Зимою, в стужу, вечера наступают рано. Пастор, несмотря на преклонный возраст, долго сидел с нами: мы все любили ее, прошептал он. Мы зажгли четыре сальные грошовые свечки, найденные в комоде вместе со смертной простыней. В быстро остывающей комнате сидели мы, подремывая, — не люди, а почти что призраки, тени на стене. Начало светать; вошла Аннеке, тронула мать за плечо: иди поешь! — и села напротив меня, почти касаясь коленями: «Надо бы известить ее сына. На днях из Гааги отходит судно — туда, где они сейчас, напишите ему. Напишите за всех нас, скажите, что мы тоскуем». Заметив мое удивление, она вдруг выпрямилась с неуклюжим, но оттого не менее ожесточенным высокомерием: «Вот странное дело, мадам Изабель, я-то знаю, что вы любили, но нынче вы любите плохо, ни разу не поинтересовались ничем. А вот в Гааге полно людей, что ходят в плаванье туда, к ним. Они называют это место Ресифом; там, между двух рек, они строятся на песках и на отмелях, прямо как у нас здесь. Говорят, жизнь в тех местах суровая; людей одолевают ядовитые мухи, по реке несет всякую падаль, кругом пустынно. Моряки увозят и привозят вести, напишите же им!»

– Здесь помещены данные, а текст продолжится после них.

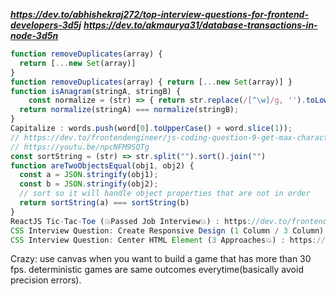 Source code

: ***https://dev.to/abhishekraj272/top-interview-questions-for-frontend-developers-3d5j***
***https://dev.to/akmaurya31/database-transactions-in-node-3d5n***

```javascript
function removeDuplicates(array) {
  return [...new Set(array)]
}
function removeDuplicates(array) { return [...new Set(array)] }
function isAnagram(stringA, stringB) {
    const normalize = (str) => { return str.replace(/[^\w]/g, '').toLowerCase().split('').sort().join('') }
  return normalize(stringA) === normalize(stringB);
}
Capitalize : words.push(word[0].toUpperCase() + word.slice(1));
// https://dev.to/frontendengineer/js-coding-question-9-get-max-character-in-a-string-challenging-4njj
// https://youtu.be/npcNFM9SQTg
const sortString = (str) => str.split("").sort().join("")
function areTwoObjectsEqual(obj1, obj2) {
  const a = JSON.stringify(obj1);
  const b = JSON.stringify(obj2);
  // sort so it will handle object properties that are not in order
  return sortString(a) === sortString(b)
}
ReactJS Tic-Tac-Toe (💥Passed Job Interview💥) : https://dev.to/frontendengineer/reactjs-tic-tac-toe-passed-job-interview-1od8
CSS Interview Question: Create Responsive Design (1 Column / 3 Column) : https://dev.to/frontendengineer/css-interview-question-create-responsive-design-1-column-3-column-264i
CSS Interview Question: Center HTML Element (3 Approaches💥) : https://dev.to/frontendengineer/css-interview-question-center-html-element-3-approaches-58h5
```

Crazy:
use canvas when you want to build a game that has more than 30 fps.
deterministic games are same outcomes everytime(basically avoid precision errors).
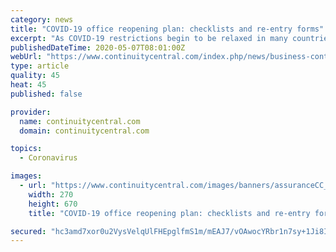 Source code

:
 ```yaml
---
category: news
title: "COVID-19 office reopening plan: checklists and re-entry forms"
excerpt: "As COVID-19 restrictions begin to be relaxed in many countries around the world, organizations are starting to think about when and how to restart operations. To assist Continuity Central readers in this area, Raymond-Cox Consulting, LLC, has provided a useful resource for organizations to use as they consider when and how to reopen their ..."
publishedDateTime: 2020-05-07T08:01:00Z
webUrl: "https://www.continuitycentral.com/index.php/news/business-continuity-news/5118-covid-19-office-reopening-plan-checklists-and-re-entry-forms"
type: article
quality: 45
heat: 45
published: false

provider:
  name: continuitycentral.com
  domain: continuitycentral.com

topics:
  - Coronavirus

images:
  - url: "https://www.continuitycentral.com/images/banners/assuranceCC_video_650.jpg"
    width: 270
    height: 670
    title: "COVID-19 office reopening plan: checklists and re-entry forms"

secured: "hc3amd7xor0u2VysVelqUlFHEpglfmS1m/mEAJ7/vOAwocYRbr1n7sy+1Ji8IXQ+hFF0ZAaS09fZvDZIiBh1BI9vv1jeGutoO1u/Of+vb129dHrjJ61dDffQBHxTszP0+xeIGI6oL+ySleRmGxyfOx5bxuH8nMmVPLBuXwevlgkt60q/YHoAYZzneEvIWANzzojnsQHiUwDq/NGFQrouhP26UK1anv4skoXHZnDRKk0m4e7Jji+Q/dpFvbajwSOLDZR5VCKZQxkx7hrsjaXezofr1R9MsygHF4BkcviUj0VQjQa4Gr7LDPUB+mY/3Mt5;4Jsmc5MIREdsctaAD86ucw=="
---
```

И я написала о том, что вслед за Мадлен умерла Минна. И что скоро за ними последует весь город, если слухи, доходящие из Франции, будут по-прежнему горячить здешние умы. Я предупреждала, что не намерена ждать, когда грянет гром — и из-за себя самой, и из-за Коллена. Ему уже два года, и Революция, почти его ровесница, уничтожила стольких детей, что уж конечно будет убивать их и дальше. «Ты уехал, чтобы обеспечить будущее своим сыновьям, — писала я, — так берегись, как бы в один прекрасный день для этого будущего не остались одни только имена на могильных камнях». Конечно, то была пустая риторика, но я не знала, как выразиться сильнее. Минна оставила завещание, в котором наделяла меня — «женщину, не имеющую иного достояния, как только сердечная любовь к близким», всеми своими правами. Сделавшись, в силу данного распоряжения, опекуншею Коллена, я известила Армана-Мари, что ему лучше иметь дело с Шомоном, нежели со мною, а уж я прослежу, чтобы тот не злоупотреблял своею властью поверенного для собственной выгоды. «А пока знай, что голод в стране заставил меня немало потратиться на прокорм твоего семейства и слуг. Вы ушли в плаванье, не слишком заботясь о тех, кого оставили здесь, и не обеспечив должным образом свои семьи». Я была разъярена этим отсутствием, этой забывчивостью, всем, что я узнала от Аннеке; оказывается, ДРУГИЕ-то заботились о домашних, пусть только мысленно, издалека, из-за моря! — и ярость моя побуждала вновь и вновь возвращаться к словам о том, что не имеют они права свободно располагать собою, позабыть о нас, исключить близких из своей жизни. Нам уже все уши прожужжали благими речами, которые, выйдя из салонов, теперь стали популярными на улицах. Но те, кто щеголял этими прекраснодушными идеями, никогда не знал голода, тогда как здешние женщины и дети давно позабыли вкус белого хлеба. Любовью к ближнему и праведными мыслями сыт не будешь. Можно позволить себе превозносить свободу лишь в том случае, когда она не стоит вам жизни. Я прекрасно понимала, что преувеличиваю: уж мне-то хватило бы одного-единственного слова из его уст, чтобы насытиться на долгие годы, и все же… все же и я похожа на других: мое сердце требует любви лишь на сытый желудок.